A Gilbert & Sullivan Christmas Carol works best at its most wicked. The out-and-out hit of the piece is Jim Luddy, as the Ghost of Marley, prancing hysterically through "I Am the Very Model of a Mystic Supernatural." The title phrase is rhymed tidily with "nomenclatural," and the lyrics proceed giddily apace as Wren replaces the Major General's self-congratulatory riffing with Marley's name-dropping tour of the underworld. Luddy is burdened with chains for this bit and surrounded by a shrouded choir of girl-ghosts who, with their black head covers and grim demeanor, look like a New York Times photo of Afghan women waiting to be liberated. Between verses, Luddy jerks his shoulders helplessly and moves in tight semi-circles, seeming to laugh along with the audience at the very idea of an otherwordly song-and-dance man who has a tune from The Pirates of Penzance in his repertoire.

If only the rest of the cast (and Wren, who also directs his own script) had as strong an idea of the show's proper tone. With elements of both a winking parody and an earnest valentine, this Carol hits some strange chords.
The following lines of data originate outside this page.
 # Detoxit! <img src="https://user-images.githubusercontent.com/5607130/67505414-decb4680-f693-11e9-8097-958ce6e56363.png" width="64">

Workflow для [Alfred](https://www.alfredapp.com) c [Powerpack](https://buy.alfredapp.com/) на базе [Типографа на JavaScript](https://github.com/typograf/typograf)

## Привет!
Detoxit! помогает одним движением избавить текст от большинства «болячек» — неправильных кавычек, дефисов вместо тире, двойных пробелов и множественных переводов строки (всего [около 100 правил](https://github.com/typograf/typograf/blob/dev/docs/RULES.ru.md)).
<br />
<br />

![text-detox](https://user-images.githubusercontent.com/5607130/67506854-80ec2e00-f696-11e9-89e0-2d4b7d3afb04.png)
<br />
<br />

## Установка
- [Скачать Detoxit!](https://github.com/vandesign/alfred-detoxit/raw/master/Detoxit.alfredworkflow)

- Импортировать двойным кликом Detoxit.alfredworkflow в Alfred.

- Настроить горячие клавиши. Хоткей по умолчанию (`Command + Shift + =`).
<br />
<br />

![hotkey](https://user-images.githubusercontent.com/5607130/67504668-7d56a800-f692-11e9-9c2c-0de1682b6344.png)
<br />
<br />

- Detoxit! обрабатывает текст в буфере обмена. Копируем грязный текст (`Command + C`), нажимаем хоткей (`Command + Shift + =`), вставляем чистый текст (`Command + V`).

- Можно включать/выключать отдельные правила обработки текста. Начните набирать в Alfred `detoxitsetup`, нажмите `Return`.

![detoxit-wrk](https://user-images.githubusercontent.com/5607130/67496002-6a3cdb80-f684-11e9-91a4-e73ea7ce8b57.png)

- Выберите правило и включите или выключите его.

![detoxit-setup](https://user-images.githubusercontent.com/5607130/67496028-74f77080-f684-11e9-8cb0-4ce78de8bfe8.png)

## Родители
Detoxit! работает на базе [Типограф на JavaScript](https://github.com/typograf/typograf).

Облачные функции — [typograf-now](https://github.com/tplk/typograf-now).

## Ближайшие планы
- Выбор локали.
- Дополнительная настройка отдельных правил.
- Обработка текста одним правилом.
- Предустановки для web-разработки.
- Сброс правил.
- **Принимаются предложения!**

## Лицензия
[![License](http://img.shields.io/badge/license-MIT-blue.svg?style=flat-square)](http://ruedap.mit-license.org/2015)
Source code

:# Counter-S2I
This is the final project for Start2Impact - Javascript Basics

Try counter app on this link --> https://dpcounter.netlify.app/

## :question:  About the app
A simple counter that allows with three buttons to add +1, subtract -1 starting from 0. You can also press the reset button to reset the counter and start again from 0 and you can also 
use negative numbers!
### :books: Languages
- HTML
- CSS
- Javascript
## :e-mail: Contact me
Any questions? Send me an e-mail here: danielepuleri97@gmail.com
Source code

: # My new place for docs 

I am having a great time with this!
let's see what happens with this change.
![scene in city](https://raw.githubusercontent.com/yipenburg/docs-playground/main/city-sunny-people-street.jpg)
When adorable little Jonathan Demar as Tiny Tim sings the last syllable of "God bless us, everyone" on an absurdly extended note, we're not sure if we're supposed to laugh. Though the emotional arc of A Christmas Carol is classically straightforward--man with closed heart has night of purgatorial self-reflection, opens heart--it's impossible to maintain the traditional tone of the tale when a bunch of G&S songs are thrown in from left field. Wren would have been well advised to take the full-bore satire route; in devilishly twisting the Carol while attempting to preserve its sentimental aspects, he has created something of a muddle.
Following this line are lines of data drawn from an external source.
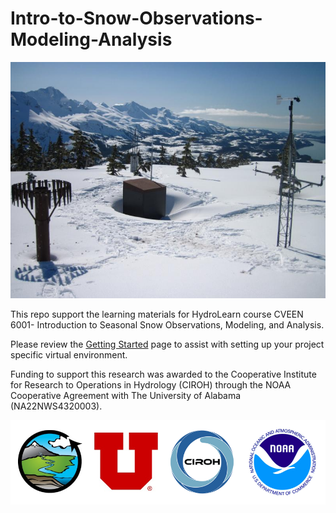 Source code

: # Intro-to-Snow-Observations-Modeling-Analysis

![SNOTEL](/Images/snotel.jpg)

This repo support the learning materials for HydroLearn course CVEEN 6001- Introduction to Seasonal Snow Observations, Modeling, and Analysis.

Please review the [Getting Started](getting_started.md) page to assist with setting up your project specific virtual environment.


Funding to support this research was awarded to the Cooperative Institute for Research to Operations in Hydrology (CIROH) through the NOAA Cooperative Agreement with The University of Alabama (NA22NWS4320003).

![Support](/Images/REadmefigs.png)
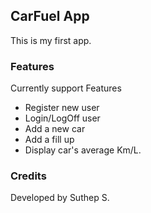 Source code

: ## CarFuel App

This is my first app.

### Features

Currently support Features

* Register new user
* Login/LogOff user
* Add a new car
* Add a fill up
* Display car's average Km/L.

### Credits

Developed by Suthep S.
There are other problems. The choreography of this production doesn't go beyond bobbing and occasional spinning. Production designer Janette Kennedy, working on the tiny stage area at the Quintero, doesn't deliver much in the way of sets. And then there's the performance of Barry H. Kaplan: His singing as Scrooge is tentative, and he often seems lost and breathless amidst the winding mazes of patter that Wren-after-Gilbert has constructed. Also, Kaplan's Scrooge goes soft too early. He's an old meanie at the start of the show, of course...but not quite mean enough, and this weakens his pivotal transformation. The supporting cast is generally stronger, notably Jonathan Baldwin, whose beatific smile, gentle demeanor, and Norman Rockwell cheeks give his Bob Cratchit just the right aura of a long-suffering Everyman.
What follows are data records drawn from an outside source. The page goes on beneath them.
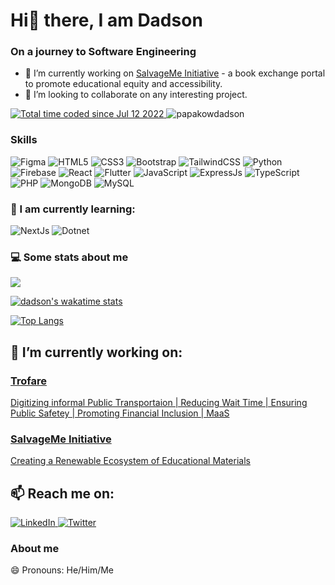 # Hi👋 there, I am Dadson
### On a journey to Software Engineering
<ul>
  <li>
    🔭 I’m currently working on <a href="https://salvage-me.vercel.app/">SalvageMe Initiative</a> - a book exchange portal to promote educational equity and accessibility.
  </li>
  <li>
    👯 I’m looking to collaborate on any interesting project.
  </li>
</ul>
<p>
  <a href="https://wakatime.com/@f2284d1e-efa6-4e55-b341-58ef51685895">
    <img src="https://wakatime.com/badge/user/f2284d1e-efa6-4e55-b341-58ef51685895.svg" alt="Total time coded since Jul 12 2022" />
  </a>
  <a>
    <img src="https://komarev.com/ghpvc/?username=papakowdadson&label=Profile%20views&color=0e75b6&style=flat" alt="papakowdadson" />
  </a>
</p>

### Skills
<p>
<!--
<img  alt="Adobe Photoshop" src="https://img.shields.io/badge/adobe%20photoshop-%2331A8FF.svg?style=for-the-badge&logo=adobe%20photoshop&logoColor=white"/>
-->
<img  alt="Figma" src="https://img.shields.io/badge/figma-%23F24E1E.svg?style=for-the-badge&logo=figma&logoColor=white"/>

<img  alt="HTML5" src="https://img.shields.io/badge/html5-%23E34F26.svg?style=for-the-badge&logo=html5&logoColor=white"/>

<img  alt="CSS3" src="https://img.shields.io/badge/css3-%231572B6.svg?style=for-the-badge&logo=css3&logoColor=white"/>

<img  alt="Bootstrap" src="https://img.shields.io/badge/bootstrap-%23563D7C.svg?style=for-the-badge&logo=bootstrap&logoColor=white"/>

<img  alt="TailwindCSS" src="https://img.shields.io/badge/tailwindcss-%23563D7C.svg?style=for-the-badge&logo=tailwindcss&logoColor=white"/>

<img  alt="Python" src="https://img.shields.io/badge/python-3670A0?style=for-the-badge&logo=python&logoColor=ffdd54"/>

<img  alt="Firebase" src="https://img.shields.io/badge/firebase-%23039BE5.svg?style=for-the-badge&logo=firebase"/>
  
<img  alt="React" src="https://img.shields.io/badge/react-%2320232a.svg?style=for-the-badge&logo=react&logoColor=%2361DAFB"/>

<img  alt="Flutter" src="https://img.shields.io/badge/flutter-%23563D7C.svg?style=for-the-badge&logo=flutter&logoColor=white"/>

<img alt="JavaScript" src="https://img.shields.io/badge/javascript-%23323330.svg?style=for-the-badge&logo=javascript&logoColor=%23F7DF1E"/>
<img  alt="ExpressJs" src="https://img.shields.io/badge/expressjs-%2320232a.svg?style=for-the-badge&logo=express&logoColor=%2361DAFB"/>
<img  alt="TypeScript" src="https://img.shields.io/badge/TypeScript-%2320232a.svg?style=for-the-badge&logo=TypeScript&logoColor=%2361DAFB"/>
<img  alt="PHP" src="https://img.shields.io/badge/PHP-%2320232a.svg?style=for-the-badge&logo=PHP&logoColor=%2361DAFB"/>
<img  alt="MongoDB" src="https://img.shields.io/badge/MongoDB-%2320232a.svg?style=for-the-badge&logo=MongoDB&logoColor=%2361DAFB"/>
<img  alt="MySQL" src="https://img.shields.io/badge/mysql-%2300f.svg?style=for-the-badge&logo=mysql&logoColor=white"/>
  
</p>


### 🌱 I am currently learning: 
<p>
<img  alt="NextJs" src="https://img.shields.io/badge/NextJS-%2320232a.svg?style=for-the-badge&logo=next&logoColor=%2361DAFB"/>
<img  alt="Dotnet" src="https://img.shields.io/badge/Dotnet-%2320232a.svg?style=for-the-badge&logo=dotnet&logoColor=%2361DAFB"/>
</p>

### 💻 Some stats about me
<p>
<img   src="https://github-readme-stats-sigma-five.vercel.app/api?username=papakowdadson&show_icons=true&theme=radical"/>
<!-- <img src="https://github-readme-stats.vercel.app/api/top-langs/?username=pee47kay&layout=compact"/> -->
</p>
<p>
  
  [![dadson's wakatime stats](https://github-readme-stats.vercel.app/api/wakatime?username=papakowdadson&count_private=true&theme=cobalt&langs_count=10)](https://github.com/papakowdadson)

  [![Top Langs](https://github-readme-stats-sigma-five.vercel.app/api/top-langs/?username=papakowdadson&lang_count=10&theme=cobalt)](https://github.com/papakowdadson)

</p>


## 🔭 I’m currently working on:
<a href="https://play.google.com/store/apps/details?id=com.aimscommunity.trofare&hl=en_US">
  <h3>Trofare</h3>
  <p>Digitizing informal Public Transportaion | Reducing Wait Time | Ensuring Public Safetey | Promoting Financial Inclusion | MaaS </p>
</a>

<a href="https://salvage-me.vercel.app/">
  <h3>SalvageMe Initiative</h3>
  <p> Creating a Renewable Ecosystem of Educational Materials </p>
</a>



## 📫 Reach me on:
<a href="https://www.linkedin.com/in/papa-kow-dadson-57b80b182">
  <img alt=LinkedIn src="https://img.shields.io/badge/linkedin-%230077B5.svg?style=for-the-badge&logo=linkedin&logoColor=white"/>
</a>
<a href="https://twitter.com/papadadson56">
  <img alt=Twitter src="https://img.shields.io/badge/Twitter-%231DA1F2.svg?style=for-the-badge&logo=Twitter&logoColor=white"/>
</a>


### About me
😄 Pronouns: He/Him/Me

<!--
**pee47kay/pee47kay** is a ✨ _special_ ✨ repository because its `README.md` (this file) appears on your GitHub profile.

Here are some ideas to get you started:

- 🔭 I’m currently working on ...
- 🌱 I’m currently learning ...
- 👯 I’m looking to collaborate on ...
- 🤔 I’m looking for help with ...
- 💬 Ask me about ...
- 📫 How to reach me: ...
- 😄 Pronouns: ...
- ⚡ Fun fact: ...
-->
For all of its flaws, A Gilbert & Sullivan Christmas Carol offers many pleasures, especially for those infatuated with the Victorian stylings of G&S and/or Dickens. This Carol may be clumsy, but it is cute and charming nonetheless. One of the best examples of its charm comes when young Hayley Chapple, as the urchin hired by the newly angelic Scrooge to deliver a Christmas goose to the Cratchits, lands a vaudevillian punch line. "They call me Cheapside Jackie. I'm named for my father," says the urchin. "His name was Jackie, I suppose?" ventures Scrooge. "No," comes the reply. "His name was Tommy, but he was a little on the cheap side."